··· Data for this exercise ···

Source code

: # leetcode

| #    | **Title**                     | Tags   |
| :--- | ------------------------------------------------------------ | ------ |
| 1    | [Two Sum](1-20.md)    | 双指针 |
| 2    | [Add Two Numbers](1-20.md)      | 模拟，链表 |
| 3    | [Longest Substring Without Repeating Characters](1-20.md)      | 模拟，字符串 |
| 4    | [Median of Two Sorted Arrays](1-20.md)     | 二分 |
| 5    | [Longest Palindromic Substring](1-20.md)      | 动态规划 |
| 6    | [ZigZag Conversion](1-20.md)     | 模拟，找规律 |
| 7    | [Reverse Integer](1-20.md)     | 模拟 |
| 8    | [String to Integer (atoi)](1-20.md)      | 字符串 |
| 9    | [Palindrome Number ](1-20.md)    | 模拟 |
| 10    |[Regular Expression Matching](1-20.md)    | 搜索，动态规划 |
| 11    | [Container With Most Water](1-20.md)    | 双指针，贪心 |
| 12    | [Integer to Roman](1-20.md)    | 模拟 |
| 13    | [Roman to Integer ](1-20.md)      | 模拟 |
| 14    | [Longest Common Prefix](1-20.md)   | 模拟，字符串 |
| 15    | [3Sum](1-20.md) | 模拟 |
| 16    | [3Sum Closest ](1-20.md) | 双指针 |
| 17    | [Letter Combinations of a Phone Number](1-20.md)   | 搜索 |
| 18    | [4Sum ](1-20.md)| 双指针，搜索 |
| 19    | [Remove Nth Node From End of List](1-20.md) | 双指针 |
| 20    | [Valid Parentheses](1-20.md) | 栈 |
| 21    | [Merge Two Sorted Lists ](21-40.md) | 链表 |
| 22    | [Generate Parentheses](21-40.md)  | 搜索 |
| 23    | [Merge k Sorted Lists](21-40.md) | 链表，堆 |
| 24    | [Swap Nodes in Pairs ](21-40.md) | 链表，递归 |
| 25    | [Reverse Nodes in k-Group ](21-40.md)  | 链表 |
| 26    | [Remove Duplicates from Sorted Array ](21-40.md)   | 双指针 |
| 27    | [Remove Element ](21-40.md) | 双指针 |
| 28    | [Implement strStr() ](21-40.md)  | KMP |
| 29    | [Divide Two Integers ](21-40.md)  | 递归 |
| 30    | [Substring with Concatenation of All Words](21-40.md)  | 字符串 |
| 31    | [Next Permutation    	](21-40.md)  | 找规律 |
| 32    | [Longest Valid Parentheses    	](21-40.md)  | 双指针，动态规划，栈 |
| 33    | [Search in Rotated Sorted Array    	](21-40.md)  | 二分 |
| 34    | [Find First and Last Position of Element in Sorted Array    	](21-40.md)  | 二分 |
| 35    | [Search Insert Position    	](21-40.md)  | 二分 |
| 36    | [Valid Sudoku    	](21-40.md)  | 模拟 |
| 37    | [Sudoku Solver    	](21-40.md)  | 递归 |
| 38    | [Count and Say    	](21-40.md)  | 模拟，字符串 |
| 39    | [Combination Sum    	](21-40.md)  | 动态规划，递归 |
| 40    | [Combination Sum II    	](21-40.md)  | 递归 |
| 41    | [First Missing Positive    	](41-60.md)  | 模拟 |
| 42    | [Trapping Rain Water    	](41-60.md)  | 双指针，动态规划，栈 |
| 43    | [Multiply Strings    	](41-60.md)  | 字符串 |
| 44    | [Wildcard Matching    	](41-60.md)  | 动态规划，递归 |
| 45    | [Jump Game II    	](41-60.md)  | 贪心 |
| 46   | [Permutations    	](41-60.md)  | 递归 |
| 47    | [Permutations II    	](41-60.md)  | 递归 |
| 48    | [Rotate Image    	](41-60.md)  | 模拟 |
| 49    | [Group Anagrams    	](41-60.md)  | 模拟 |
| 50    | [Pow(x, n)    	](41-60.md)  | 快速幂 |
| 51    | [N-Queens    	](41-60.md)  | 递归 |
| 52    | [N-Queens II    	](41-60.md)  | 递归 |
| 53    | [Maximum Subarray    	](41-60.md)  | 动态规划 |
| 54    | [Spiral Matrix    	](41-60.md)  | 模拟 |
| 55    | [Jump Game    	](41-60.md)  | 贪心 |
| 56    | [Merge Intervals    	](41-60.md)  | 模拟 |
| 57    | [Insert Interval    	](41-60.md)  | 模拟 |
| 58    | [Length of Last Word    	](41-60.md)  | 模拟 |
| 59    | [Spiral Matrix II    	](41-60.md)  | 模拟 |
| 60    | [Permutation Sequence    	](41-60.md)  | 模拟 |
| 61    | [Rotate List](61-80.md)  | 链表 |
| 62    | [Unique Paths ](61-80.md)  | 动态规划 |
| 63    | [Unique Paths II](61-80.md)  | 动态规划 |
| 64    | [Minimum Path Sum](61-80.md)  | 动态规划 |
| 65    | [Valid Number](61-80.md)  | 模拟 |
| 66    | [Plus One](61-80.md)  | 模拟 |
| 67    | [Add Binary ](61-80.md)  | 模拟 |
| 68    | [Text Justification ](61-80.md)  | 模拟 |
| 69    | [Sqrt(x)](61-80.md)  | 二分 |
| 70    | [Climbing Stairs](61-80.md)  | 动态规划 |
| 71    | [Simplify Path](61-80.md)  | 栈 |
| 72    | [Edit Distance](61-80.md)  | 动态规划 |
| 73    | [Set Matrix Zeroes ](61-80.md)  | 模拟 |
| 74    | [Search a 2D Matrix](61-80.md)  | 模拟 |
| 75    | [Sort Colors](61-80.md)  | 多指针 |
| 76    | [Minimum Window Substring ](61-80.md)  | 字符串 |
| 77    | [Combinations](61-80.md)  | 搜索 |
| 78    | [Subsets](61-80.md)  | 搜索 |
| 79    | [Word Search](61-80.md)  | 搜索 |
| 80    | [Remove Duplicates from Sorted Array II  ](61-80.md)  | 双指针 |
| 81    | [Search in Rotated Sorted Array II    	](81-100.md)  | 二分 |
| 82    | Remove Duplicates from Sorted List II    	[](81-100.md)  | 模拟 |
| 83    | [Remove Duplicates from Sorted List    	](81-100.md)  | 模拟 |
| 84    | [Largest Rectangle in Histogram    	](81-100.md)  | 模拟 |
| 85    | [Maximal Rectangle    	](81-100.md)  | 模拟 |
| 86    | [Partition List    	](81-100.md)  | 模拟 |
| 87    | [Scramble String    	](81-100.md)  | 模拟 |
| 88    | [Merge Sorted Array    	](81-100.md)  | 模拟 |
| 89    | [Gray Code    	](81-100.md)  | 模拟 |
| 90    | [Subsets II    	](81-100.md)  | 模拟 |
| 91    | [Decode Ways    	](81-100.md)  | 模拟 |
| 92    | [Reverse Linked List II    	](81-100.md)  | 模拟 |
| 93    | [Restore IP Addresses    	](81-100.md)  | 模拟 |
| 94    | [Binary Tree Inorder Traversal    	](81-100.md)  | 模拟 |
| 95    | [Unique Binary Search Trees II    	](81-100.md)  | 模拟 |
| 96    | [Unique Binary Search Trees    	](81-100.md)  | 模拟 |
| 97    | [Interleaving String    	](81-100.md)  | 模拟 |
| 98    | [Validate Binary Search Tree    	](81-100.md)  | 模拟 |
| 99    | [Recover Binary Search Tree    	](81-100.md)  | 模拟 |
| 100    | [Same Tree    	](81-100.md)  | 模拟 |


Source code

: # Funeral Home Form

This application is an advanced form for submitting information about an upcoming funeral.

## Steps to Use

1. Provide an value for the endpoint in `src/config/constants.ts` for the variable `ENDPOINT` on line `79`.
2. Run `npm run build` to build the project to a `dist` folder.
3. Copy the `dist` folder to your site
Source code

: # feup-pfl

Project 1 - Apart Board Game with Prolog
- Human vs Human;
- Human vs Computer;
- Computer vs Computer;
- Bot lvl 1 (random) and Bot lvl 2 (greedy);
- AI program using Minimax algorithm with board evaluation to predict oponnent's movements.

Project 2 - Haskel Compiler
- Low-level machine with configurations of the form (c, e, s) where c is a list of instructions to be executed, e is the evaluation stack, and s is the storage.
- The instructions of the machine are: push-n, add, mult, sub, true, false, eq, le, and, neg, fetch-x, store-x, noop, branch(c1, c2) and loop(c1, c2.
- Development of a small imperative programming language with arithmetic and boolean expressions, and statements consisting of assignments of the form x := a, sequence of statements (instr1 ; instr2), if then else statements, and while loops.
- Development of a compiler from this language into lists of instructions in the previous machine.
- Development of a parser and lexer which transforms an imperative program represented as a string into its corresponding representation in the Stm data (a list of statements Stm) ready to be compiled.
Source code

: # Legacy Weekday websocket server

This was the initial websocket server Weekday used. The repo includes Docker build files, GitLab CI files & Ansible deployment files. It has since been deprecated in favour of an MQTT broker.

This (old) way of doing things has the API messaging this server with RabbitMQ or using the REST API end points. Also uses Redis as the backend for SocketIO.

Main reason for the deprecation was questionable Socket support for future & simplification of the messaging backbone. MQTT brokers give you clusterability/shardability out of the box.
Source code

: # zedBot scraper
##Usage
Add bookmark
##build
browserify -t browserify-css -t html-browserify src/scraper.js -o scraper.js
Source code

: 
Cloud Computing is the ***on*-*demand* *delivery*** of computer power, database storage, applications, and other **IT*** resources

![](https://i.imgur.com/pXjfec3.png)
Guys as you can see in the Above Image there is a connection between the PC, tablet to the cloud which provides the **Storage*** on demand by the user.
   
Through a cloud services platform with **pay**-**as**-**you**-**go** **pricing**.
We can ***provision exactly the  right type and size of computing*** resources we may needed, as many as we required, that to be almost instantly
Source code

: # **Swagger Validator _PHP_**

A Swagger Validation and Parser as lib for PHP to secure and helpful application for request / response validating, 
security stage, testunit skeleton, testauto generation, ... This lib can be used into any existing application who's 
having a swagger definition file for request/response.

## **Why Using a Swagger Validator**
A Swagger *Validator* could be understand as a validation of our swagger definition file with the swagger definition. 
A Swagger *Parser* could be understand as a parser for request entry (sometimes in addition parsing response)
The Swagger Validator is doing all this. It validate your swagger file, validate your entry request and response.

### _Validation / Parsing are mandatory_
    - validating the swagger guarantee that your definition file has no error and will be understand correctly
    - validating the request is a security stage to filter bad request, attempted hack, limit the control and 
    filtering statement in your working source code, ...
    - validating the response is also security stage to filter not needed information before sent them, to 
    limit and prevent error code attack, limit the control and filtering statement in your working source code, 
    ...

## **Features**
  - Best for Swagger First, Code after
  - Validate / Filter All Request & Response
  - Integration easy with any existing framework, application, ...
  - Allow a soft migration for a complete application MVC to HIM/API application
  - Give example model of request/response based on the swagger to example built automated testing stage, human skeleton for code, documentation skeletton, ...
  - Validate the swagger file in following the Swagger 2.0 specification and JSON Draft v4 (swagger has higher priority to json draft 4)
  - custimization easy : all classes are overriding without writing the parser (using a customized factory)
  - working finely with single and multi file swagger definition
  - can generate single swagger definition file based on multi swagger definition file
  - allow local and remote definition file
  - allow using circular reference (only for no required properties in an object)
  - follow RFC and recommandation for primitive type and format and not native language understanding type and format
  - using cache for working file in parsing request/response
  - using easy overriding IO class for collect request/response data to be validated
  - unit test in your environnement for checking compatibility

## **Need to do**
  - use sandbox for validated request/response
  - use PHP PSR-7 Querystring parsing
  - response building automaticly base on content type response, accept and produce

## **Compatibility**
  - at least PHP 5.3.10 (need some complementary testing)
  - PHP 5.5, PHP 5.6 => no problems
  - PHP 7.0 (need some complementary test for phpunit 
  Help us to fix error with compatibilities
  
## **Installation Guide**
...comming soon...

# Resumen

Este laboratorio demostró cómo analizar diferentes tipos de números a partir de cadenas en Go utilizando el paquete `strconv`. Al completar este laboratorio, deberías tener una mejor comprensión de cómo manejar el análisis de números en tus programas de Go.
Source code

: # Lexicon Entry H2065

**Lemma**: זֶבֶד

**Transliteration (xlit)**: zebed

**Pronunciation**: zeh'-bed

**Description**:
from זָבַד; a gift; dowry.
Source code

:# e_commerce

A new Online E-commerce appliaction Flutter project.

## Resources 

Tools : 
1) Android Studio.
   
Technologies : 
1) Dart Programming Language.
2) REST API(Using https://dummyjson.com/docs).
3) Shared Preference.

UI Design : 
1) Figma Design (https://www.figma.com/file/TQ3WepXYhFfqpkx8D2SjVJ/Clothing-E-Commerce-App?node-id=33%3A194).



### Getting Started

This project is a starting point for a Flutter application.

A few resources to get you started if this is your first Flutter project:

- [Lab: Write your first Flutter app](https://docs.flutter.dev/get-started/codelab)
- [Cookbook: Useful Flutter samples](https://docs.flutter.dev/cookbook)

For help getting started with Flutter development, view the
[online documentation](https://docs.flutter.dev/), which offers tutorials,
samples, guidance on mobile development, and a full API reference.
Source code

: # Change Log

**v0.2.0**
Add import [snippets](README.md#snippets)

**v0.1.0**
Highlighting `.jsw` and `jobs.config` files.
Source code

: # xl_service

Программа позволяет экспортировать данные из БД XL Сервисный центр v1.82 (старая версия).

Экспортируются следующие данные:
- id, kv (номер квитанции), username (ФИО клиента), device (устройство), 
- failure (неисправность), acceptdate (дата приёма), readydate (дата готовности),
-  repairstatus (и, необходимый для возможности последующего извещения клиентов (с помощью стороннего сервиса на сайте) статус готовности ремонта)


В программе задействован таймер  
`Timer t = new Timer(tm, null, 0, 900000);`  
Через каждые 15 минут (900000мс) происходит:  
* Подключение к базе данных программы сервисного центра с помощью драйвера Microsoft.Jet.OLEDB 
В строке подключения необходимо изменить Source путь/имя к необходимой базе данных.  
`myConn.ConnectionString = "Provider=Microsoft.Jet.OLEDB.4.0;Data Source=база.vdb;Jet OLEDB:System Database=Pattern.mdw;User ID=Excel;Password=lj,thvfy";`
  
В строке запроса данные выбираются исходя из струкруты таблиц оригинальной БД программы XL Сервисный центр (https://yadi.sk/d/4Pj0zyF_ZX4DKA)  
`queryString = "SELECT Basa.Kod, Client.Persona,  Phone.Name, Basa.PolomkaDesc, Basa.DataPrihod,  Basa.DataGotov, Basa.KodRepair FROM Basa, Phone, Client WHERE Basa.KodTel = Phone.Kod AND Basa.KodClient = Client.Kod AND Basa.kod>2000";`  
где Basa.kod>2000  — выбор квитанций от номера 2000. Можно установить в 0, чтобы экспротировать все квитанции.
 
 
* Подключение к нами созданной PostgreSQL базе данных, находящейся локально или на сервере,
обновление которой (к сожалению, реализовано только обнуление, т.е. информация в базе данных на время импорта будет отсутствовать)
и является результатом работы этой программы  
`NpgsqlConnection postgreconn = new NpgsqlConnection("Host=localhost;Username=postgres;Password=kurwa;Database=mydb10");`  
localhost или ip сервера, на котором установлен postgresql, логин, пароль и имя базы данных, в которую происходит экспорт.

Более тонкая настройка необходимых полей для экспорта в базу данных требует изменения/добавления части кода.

···

▶ What the task requires:
From the top of the listing above, restate each line word for word up to and including the line with "[Container With Most"; add nothing else.

▶ Solution to this exercise:
Source code

: # leetcode

| #    | **Title**                     | Tags   |
| :--- | ------------------------------------------------------------ | ------ |
| 1    | [Two Sum](1-20.md)    | 双指针 |
| 2    | [Add Two Numbers](1-20.md)      | 模拟，链表 |
| 3    | [Longest Substring Without Repeating Characters](1-20.md)      | 模拟，字符串 |
| 4    | [Median of Two Sorted Arrays](1-20.md)     | 二分 |
| 5    | [Longest Palindromic Substring](1-20.md)      | 动态规划 |
| 6    | [ZigZag Conversion](1-20.md)     | 模拟，找规律 |
| 7    | [Reverse Integer](1-20.md)     | 模拟 |
| 8    | [String to Integer (atoi)](1-20.md)      | 字符串 |
| 9    | [Palindrome Number ](1-20.md)    | 模拟 |
| 10    |[Regular Expression Matching](1-20.md)    | 搜索，动态规划 |
| 11    | [Container With Most Water](1-20.md)    | 双指针，贪心 |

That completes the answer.